2)對所述DNA片段進行第一接頭連接，獲得具有第一接頭的連接產物，其中在多個樣本基因組DNA的情況下，每種樣品的DNA片段連接的第一接頭帶有不同標簽序列，并將連接第一接頭后的連接產物混合；

3)對所述具有第一接頭連接產物進行打斷及片段回收，獲得回收產物；

4)對所述回收產物進行末端修復，獲得經過末端修復的DNA片段；

5)對所述經過末端修復的DNA片段的3′端加堿基A，獲得具有粘性末端A的DNA片段；

6)對所述具有粘性末端A的片段進行第二接頭連接，獲得具有第二接頭的連接產物；

7)對所述具有第二接頭連接產物進行PCR擴增，獲得擴增產物，所述擴增產物構成所述基因組富集基因區測序文庫；

其中，

任選地，步驟1)中的甲基化敏感酶為HpaII、AclI和HpvCH4IV的至少一種；

任選地，步驟1)中的樣本來源于高等植物，優選所述樣本來源于基因組中含重復序列大于等于80％的高等植物。

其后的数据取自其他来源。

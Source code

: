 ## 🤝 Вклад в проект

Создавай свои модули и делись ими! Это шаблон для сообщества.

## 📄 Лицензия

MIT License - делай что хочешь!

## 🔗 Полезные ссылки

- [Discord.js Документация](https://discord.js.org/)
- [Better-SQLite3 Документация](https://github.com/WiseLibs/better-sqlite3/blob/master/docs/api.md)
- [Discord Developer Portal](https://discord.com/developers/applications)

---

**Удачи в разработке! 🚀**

2.權利要求1的方法，其中步驟1)中提取的基因組DNA量大于等于1.0μg，優選所述基因組DNA量大于等于1.5μg。

3.權利要求1或2的方法，其中步驟2)中的第一接頭是雙鏈結構，所述雙鏈序列為SEQ?ID?NO.1和SEQ?ID?NO.2。

4.權利要求1或2的方法，其中步驟2)中的標簽序列長度為2-10nt。

5.權利要求1或2的方法，其中步驟3)中回收片段的大小為300-700bp；

任選地，所述回收片段的大小為300-500bp；

任選地，所述回收的片段大小為500-700bp。

6.權利要求1或2的方法，其中步驟6)中的第二接頭是雙鏈結構，所述雙鏈序列為SEQ?ID?NO.3和SEQ?ID?NO.4。

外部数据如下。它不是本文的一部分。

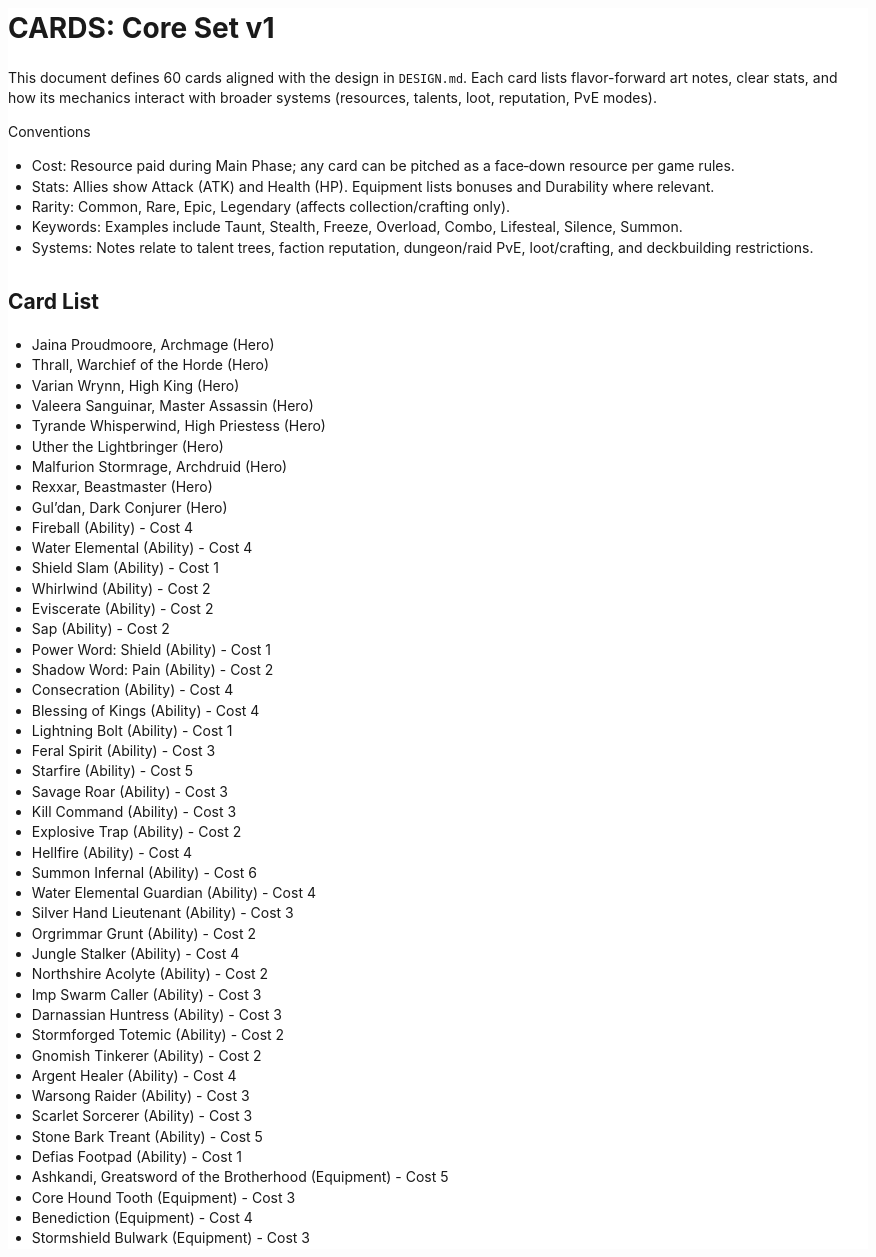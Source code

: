 # CARDS: Core Set v1

This document defines 60 cards aligned with the design in `DESIGN.md`. Each card lists flavor-forward art notes, clear stats, and how its mechanics interact with broader systems (resources, talents, loot, reputation, PvE modes).

Conventions
- Cost: Resource paid during Main Phase; any card can be pitched as a face‑down resource per game rules.
- Stats: Allies show Attack (ATK) and Health (HP). Equipment lists bonuses and Durability where relevant.
- Rarity: Common, Rare, Epic, Legendary (affects collection/crafting only).
- Keywords: Examples include Taunt, Stealth, Freeze, Overload, Combo, Lifesteal, Silence, Summon.
- Systems: Notes relate to talent trees, faction reputation, dungeon/raid PvE, loot/crafting, and deckbuilding restrictions.

## Card List

- Jaina Proudmoore, Archmage (Hero)
- Thrall, Warchief of the Horde (Hero)
- Varian Wrynn, High King (Hero)
- Valeera Sanguinar, Master Assassin (Hero)
- Tyrande Whisperwind, High Priestess (Hero)
- Uther the Lightbringer (Hero)
- Malfurion Stormrage, Archdruid (Hero)
- Rexxar, Beastmaster (Hero)
- Gul’dan, Dark Conjurer (Hero)
- Fireball (Ability) - Cost 4
- Water Elemental (Ability) - Cost 4
- Shield Slam (Ability) - Cost 1
- Whirlwind (Ability) - Cost 2
- Eviscerate (Ability) - Cost 2
- Sap (Ability) - Cost 2
- Power Word: Shield (Ability) - Cost 1
- Shadow Word: Pain (Ability) - Cost 2
- Consecration (Ability) - Cost 4
- Blessing of Kings (Ability) - Cost 4
- Lightning Bolt (Ability) - Cost 1
- Feral Spirit (Ability) - Cost 3
- Starfire (Ability) - Cost 5
- Savage Roar (Ability) - Cost 3
- Kill Command (Ability) - Cost 3
- Explosive Trap (Ability) - Cost 2
- Hellfire (Ability) - Cost 4
- Summon Infernal (Ability) - Cost 6
- Water Elemental Guardian (Ability) - Cost 4
- Silver Hand Lieutenant (Ability) - Cost 3
- Orgrimmar Grunt (Ability) - Cost 2
- Jungle Stalker (Ability) - Cost 4
- Northshire Acolyte (Ability) - Cost 2
- Imp Swarm Caller (Ability) - Cost 3
- Darnassian Huntress (Ability) - Cost 3
- Stormforged Totemic (Ability) - Cost 2
- Gnomish Tinkerer (Ability) - Cost 2
- Argent Healer (Ability) - Cost 4
- Warsong Raider (Ability) - Cost 3
- Scarlet Sorcerer (Ability) - Cost 3
- Stone Bark Treant (Ability) - Cost 5
- Defias Footpad (Ability) - Cost 1
- Ashkandi, Greatsword of the Brotherhood (Equipment) - Cost 5
- Core Hound Tooth (Equipment) - Cost 3
- Benediction (Equipment) - Cost 4
- Stormshield Bulwark (Equipment) - Cost 3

7.權利要求1或2的方法，其中步驟7)中的酶切時間為1.0-2.0小時，優選為1.5小時。

8.權利要求1或2的方法，其中步驟7)中的PCR擴增的引物依照所述第一接頭和/或第二接頭設計，例如所述引物序列為SEQ?ID?NO.5和/或SEQ?ID?NO.6。

9.一種對基因組富集基因區進行SNP檢測的方法，包括如下步驟：

1)對根據權利要求1-8任一項所述的方法構建的基因組富集基因區測序文庫進行測序，獲得測序序列；

2)將所述測序序列與參考序列做比對分析，尋找SNP；

其中，

任選地，步驟1)中測序選自在illumina?solexa、ABI?SOLiD和Roche?454中的任一測序平臺上進行；

任選地，步驟2)中的參考序列為同物種的參考基因組或同物種測序所得的讀段。